Although Obergefell legalized same-sex marriages in all 50 states, it failed to address issues regarding children of same-sex marriages. Thus, there are still many questions regarding those issues, such as parentage. Texas has the Uniform Parentage Act, which sets out who is a presumed parent, alleged parent, and how to adjudicate parentage, but how helpful is that when it comes to same-sex couples. In a relationship where two women are acting as parents of a child, how is parentage to be adjudicated? What about two men acting as parents of a child? These are questions that must be answered by our state legislature. However, assuming the legislature reconciles the details concerning parentage, which we are optimistic will occur, conservatorship should be decided in the same fashion as traditional SAPCR cases.
The Texas Family Code requires courts to act in the best interest of the children when determining conservatorship. Thus, conservatorship decisions rest on the fitness of the proposed conservators and other factors set forth in Holly v. Adams, including, but not limited to, the desires of the child, the emotional and physical needs of the child, and the emotional and physical danger to the child now and in the future. 544 S.W.2d 367, 371-72 (Tex. 1976).
A divorce can only be obtained by a court order or by the death of a spouse. The first step in obtaining a divorce is filing suit in the proper court. This means the court must have proper venue, subject-matter jurisdiction, and personal jurisdiction. The most important of these three, and the only one addressed in this article, is venue, where the suit may be brought.
In cases not involving children, venue is proper in (1) the county where either you or your spouse has resided for the past 90 days if both of you have lived in Texas for the past 6 months; (2) the county where you have resided for the past 90 days if you are the only party who has lived in Texas for the past 6 months; or (3) the county where your spouse resides if your spouse is the only party who has lived in Texas for the past 6 months. In cases involving children, venue is proper in the county where the child has lived for the past 6 months.

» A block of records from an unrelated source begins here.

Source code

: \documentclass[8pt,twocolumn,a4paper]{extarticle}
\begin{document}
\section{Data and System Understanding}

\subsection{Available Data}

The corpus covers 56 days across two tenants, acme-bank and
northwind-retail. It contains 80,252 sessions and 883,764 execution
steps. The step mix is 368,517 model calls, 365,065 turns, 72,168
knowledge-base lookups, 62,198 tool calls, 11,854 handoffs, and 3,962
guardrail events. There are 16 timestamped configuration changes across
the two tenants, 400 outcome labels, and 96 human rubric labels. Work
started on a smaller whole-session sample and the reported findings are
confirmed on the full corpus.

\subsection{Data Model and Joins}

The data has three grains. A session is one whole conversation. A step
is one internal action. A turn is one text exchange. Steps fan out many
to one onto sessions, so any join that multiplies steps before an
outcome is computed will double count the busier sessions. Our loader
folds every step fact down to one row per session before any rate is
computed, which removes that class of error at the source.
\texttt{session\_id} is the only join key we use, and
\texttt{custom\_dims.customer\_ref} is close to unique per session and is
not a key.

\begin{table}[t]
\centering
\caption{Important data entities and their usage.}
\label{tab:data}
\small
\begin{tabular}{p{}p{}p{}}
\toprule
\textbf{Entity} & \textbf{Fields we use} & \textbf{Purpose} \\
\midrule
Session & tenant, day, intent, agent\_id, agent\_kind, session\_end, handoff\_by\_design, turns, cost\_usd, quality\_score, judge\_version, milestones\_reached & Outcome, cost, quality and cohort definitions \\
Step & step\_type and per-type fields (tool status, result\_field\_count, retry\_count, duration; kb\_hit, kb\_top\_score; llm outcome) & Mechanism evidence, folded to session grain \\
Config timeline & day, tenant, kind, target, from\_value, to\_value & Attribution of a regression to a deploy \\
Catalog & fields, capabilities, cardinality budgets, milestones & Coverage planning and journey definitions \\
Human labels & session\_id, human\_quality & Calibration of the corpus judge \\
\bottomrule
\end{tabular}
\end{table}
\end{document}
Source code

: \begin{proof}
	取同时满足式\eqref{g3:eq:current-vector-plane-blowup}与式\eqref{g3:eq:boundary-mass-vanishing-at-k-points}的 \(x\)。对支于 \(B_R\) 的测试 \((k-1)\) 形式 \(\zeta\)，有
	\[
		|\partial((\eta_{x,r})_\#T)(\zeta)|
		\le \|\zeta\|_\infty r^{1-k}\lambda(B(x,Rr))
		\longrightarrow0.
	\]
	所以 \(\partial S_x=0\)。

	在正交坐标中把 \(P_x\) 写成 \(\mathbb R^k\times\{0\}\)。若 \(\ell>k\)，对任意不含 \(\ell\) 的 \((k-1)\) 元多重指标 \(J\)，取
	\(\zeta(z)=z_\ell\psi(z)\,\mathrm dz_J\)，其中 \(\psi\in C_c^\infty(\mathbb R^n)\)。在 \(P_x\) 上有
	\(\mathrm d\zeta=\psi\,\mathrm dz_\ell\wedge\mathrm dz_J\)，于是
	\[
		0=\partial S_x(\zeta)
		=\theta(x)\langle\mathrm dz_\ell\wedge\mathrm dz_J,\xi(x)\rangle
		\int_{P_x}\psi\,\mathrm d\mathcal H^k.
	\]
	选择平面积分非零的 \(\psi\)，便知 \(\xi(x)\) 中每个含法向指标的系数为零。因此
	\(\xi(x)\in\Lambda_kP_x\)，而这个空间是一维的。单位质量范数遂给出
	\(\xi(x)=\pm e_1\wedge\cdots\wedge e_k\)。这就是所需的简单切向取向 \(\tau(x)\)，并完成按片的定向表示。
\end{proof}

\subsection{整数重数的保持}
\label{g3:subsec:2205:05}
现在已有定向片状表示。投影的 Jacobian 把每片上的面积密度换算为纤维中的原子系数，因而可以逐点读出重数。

The next step in obtaining a divorce is establishing the existence of a valid marriage, which can be accomplished by presenting evidence of the marriage license and certificate, by testimony of witnesses, the person who performed the ceremony, etc. Once the existence of a valid marriage is established, you must prove there is at least one ground for divorce. Some grounds for divorce include insupportability, living apart, cruelty, adultery, felony convictions, and abandonment.
Once the suit for divorce is filed with the court, your spouse must be served with citation, meaning he must be provided with copies of the divorce papers. Once your spouse is served with the divorce papers, he/she must file a response no later than 10:00 a.m. on the first Monday following twenty (20) days from the date of service. If your spouse disagrees with anything in the divorce papers (contests the divorce), the response is his/her opportunity to tell his/her side of the story.
If the divorce is contested, then there will likely be a series of court appearances to work out those issues. If the divorce is not contested (an uncontested divorce), your spouse simply needs to sign the papers and send them back to you and/or the court.
As shown above, Obergefell allowed everyone to marry the person they love, regardless of gender. But, it did not solve everything. There are still questions that our legislature needs to answer and changes that need to be made to our Texas Family Code. So, if you, or anyone you know, needs help obtaining a same-sex divorce in Texas, please give us a call at (512) 817-4017 for a consultation with one our attorneys.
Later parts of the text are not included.